Formula substitution has 1,188 generators. Search & backtracking has 1. But during training, both patterns get **3.8% of samples**. No free rides.

## Why Memorisation is Impossible

The entire curriculum is **1.85 MB of algorithms**. It produces **terabytes of unique instances**. That's a compression ratio of 1,250,000:1.
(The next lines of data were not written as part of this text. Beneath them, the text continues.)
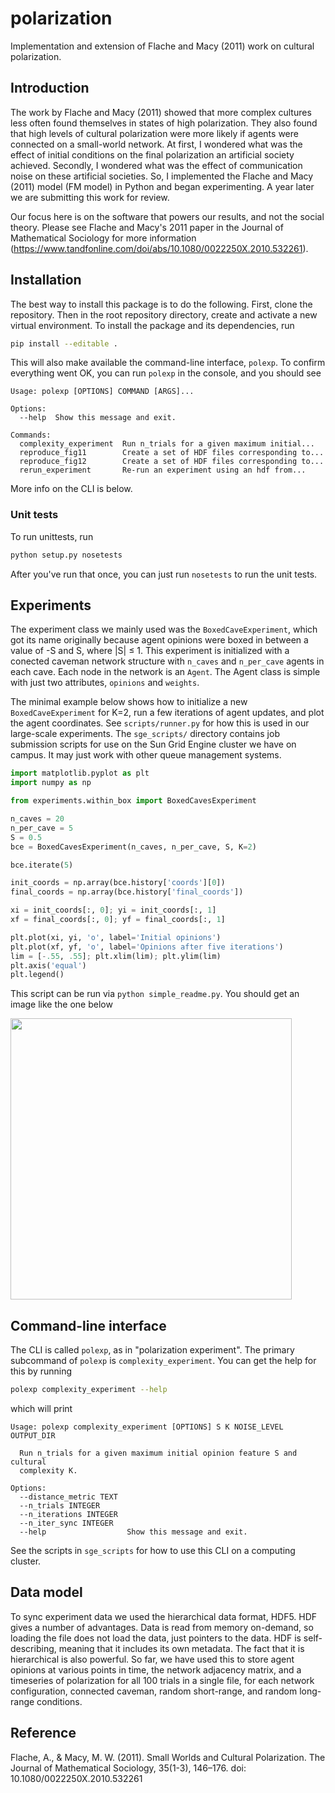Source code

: # polarization

Implementation and extension of Flache and Macy (2011) work on cultural polarization.

## Introduction

The work by Flache and Macy (2011) showed that more complex cultures less often
found themselves in states of high polarization. They also found that high
levels of cultural polarization were more likely if agents were
connected on a small-world network. At first, I wondered what was the effect of
initial conditions on the final polarization an artificial society achieved.
Secondly, I wondered what was the effect of communication noise on these
artificial societies. So, I implemented the Flache and Macy (2011) model (FM 
model) in Python and began experimenting. A year later we are submitting 
this work for review.

Our focus here is on the software that powers our results, and not the social
theory. Please see Flache and Macy's 2011 paper in the Journal of Mathematical
Sociology for more information (https://www.tandfonline.com/doi/abs/10.1080/0022250X.2010.532261). 

## Installation

The best way to install this package is to do the following. First, clone
the repository. Then in the root repository directory, create and activate a
new virtual environment. To install the package and its dependencies, run

```bash
pip install --editable .
```

This will also make available the command-line interface, `polexp`. To confirm everything went
OK, you can run `polexp` in the console, and you should see

```
Usage: polexp [OPTIONS] COMMAND [ARGS]...

Options:
  --help  Show this message and exit.

Commands:
  complexity_experiment  Run n_trials for a given maximum initial...
  reproduce_fig11        Create a set of HDF files corresponding to...
  reproduce_fig12        Create a set of HDF files corresponding to...
  rerun_experiment       Re-run an experiment using an hdf from...
```

More info on the CLI is below.

### Unit tests

To run unittests, run 

```bash
python setup.py nosetests
```

After you've run that once, you can just run `nosetests` to run the unit tests.

## Experiments

The experiment class we mainly used was the `BoxedCaveExperiment`, which got
its name originally because agent opinions were boxed in between a value of
-S and S, where |S| ≤ 1. This experiment is initialized with a conected caveman
network structure with `n_caves` and `n_per_cave` agents in each cave. 
Each node in the network is an `Agent`. The Agent class is
simple with just two attributes, `opinions` and `weights`. 

The minimal example below
shows how to initialize a new `BoxedCaveExperiment` for K=2, run a few iterations of
agent updates, and plot the agent coordinates. See `scripts/runner.py` for
how this is used in our large-scale experiments. The `sge_scripts/` directory
contains job submission scripts for use on the Sun Grid Engine cluster we have
on campus. It may just work with other queue management systems.

```python
import matplotlib.pyplot as plt
import numpy as np

from experiments.within_box import BoxedCavesExperiment

n_caves = 20
n_per_cave = 5
S = 0.5
bce = BoxedCavesExperiment(n_caves, n_per_cave, S, K=2)

bce.iterate(5)

init_coords = np.array(bce.history['coords'][0])
final_coords = np.array(bce.history['final_coords'])

xi = init_coords[:, 0]; yi = init_coords[:, 1]
xf = final_coords[:, 0]; yf = final_coords[:, 1]

plt.plot(xi, yi, 'o', label='Initial opinions')
plt.plot(xf, yf, 'o', label='Opinions after five iterations')
lim = [-.55, .55]; plt.xlim(lim); plt.ylim(lim)
plt.axis('equal')
plt.legend()
```

This script can be run via `python simple_readme.py`. 
You should get an image like the one below

<img src="https://github.com/mt-digital/polarization/raw/master/simple_experiment.png" width="450">

## Command-line interface

The CLI is called `polexp`, as in "polarization experiment". The primary 
subcommand of `polexp` is `complexity_experiment`. You can get the help for
this by running

```bash
polexp complexity_experiment --help
```

which will print

```
Usage: polexp complexity_experiment [OPTIONS] S K NOISE_LEVEL OUTPUT_DIR

  Run n_trials for a given maximum initial opinion feature S and cultural
  complexity K.

Options:
  --distance_metric TEXT
  --n_trials INTEGER
  --n_iterations INTEGER
  --n_iter_sync INTEGER
  --help                  Show this message and exit.
```

See the scripts in `sge_scripts` for how to use this CLI on a computing cluster.

## Data model

To sync experiment data we used the hierarchical data format, HDF5. HDF gives
a number of advantages. Data is read from memory on-demand, so loading the
file does not load the data, just pointers to the data. HDF is self-describing,
meaning that it includes its own metadata. The fact that it is hierarchical
is also powerful. So far, we have used this to store agent opinions at
various points in time, the network adjacency matrix, and a timeseries of 
polarization for all 100 trials in a single file, for each network
configuration, connected caveman, random short-range, and random long-range
conditions.

## Reference

Flache, A., & Macy, M. W. (2011). Small Worlds and Cultural Polarization. The Journal of Mathematical Sociology, 35(1-3), 146–176. doi: 10.1080/0022250X.2010.532261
| Difficulty range | Unique problems | For scale... |
|---|---|---|
| d=1 only | ~10^12 | More than all Google searches ever |
| d=1-4 | ~10^41 | Grains of sand on Earth, squared |
| d=1-8 (full) | **~10^81** | **Atoms in the observable universe** |

Even the largest models can't put a dent in it:

| Model | Parameters | Can memorise | Coverage of 10^81 |
|---|---|---|---|
| GPT-2 | 124,000,000 | ~134,000 | 10^-76 |
| Llama-2 7B | 7,000,000,000 | ~7.5M | 10^-74 |
| Llama-2 70B | 70,000,000,000 | ~75M | 10^-73 |
| GPT-4 (est. ~1.8T) | 1,800,000,000,000 | ~1.9B | 10^-72 |
| Llama-3.1 405B | 405,000,000,000 | ~438M | 10^-72 |

GPT-4, estimated at 1.8 trillion parameters, could memorise roughly 2 billion samples. The dataset has 10^81. The gap is **72 orders of magnitude**. **The only winning strategy is to learn the algorithms.**

And here's the kicker: the algorithmic information (1.85 MB) fits inside even a 1M parameter model with 14x headroom. Models *can* store every algorithm. They *cannot* store even a billionth of the instances.

## Tokenizer

All mathematical notation is written in **LaTeX**. The model learns to read and write LaTeX as a native language -- fractions, integrals, matrices, Greek letters (spelled out), superscripts, subscripts, and nested expressions. This means a model trained on Engram Generator doesn't just learn to solve maths -- it learns the standard notation that humans use to communicate it.

```
\frac{d}{dx}(-x^2-2x-2) <step> -1*2x=-2x <step> -2*1=-2 <step> 0 <step> -2x-2

\begin{pmatrix} -5 & 3 \\ 2 & 2 \end{pmatrix} \times \begin{pmatrix} -1 & -2 \\ -3 & 8 \end{pmatrix}

\oint_{|z|=3} \frac{1}{z^{2}+z-6} dz <step> poles: z=-3, 2 <step> Res(f,2)=0.2 <step> 1.2566i
```

Engram Generator uses a **character-level tokenizer** -- every character maps to exactly one token. No subword merging. No BPE. No SentencePiece.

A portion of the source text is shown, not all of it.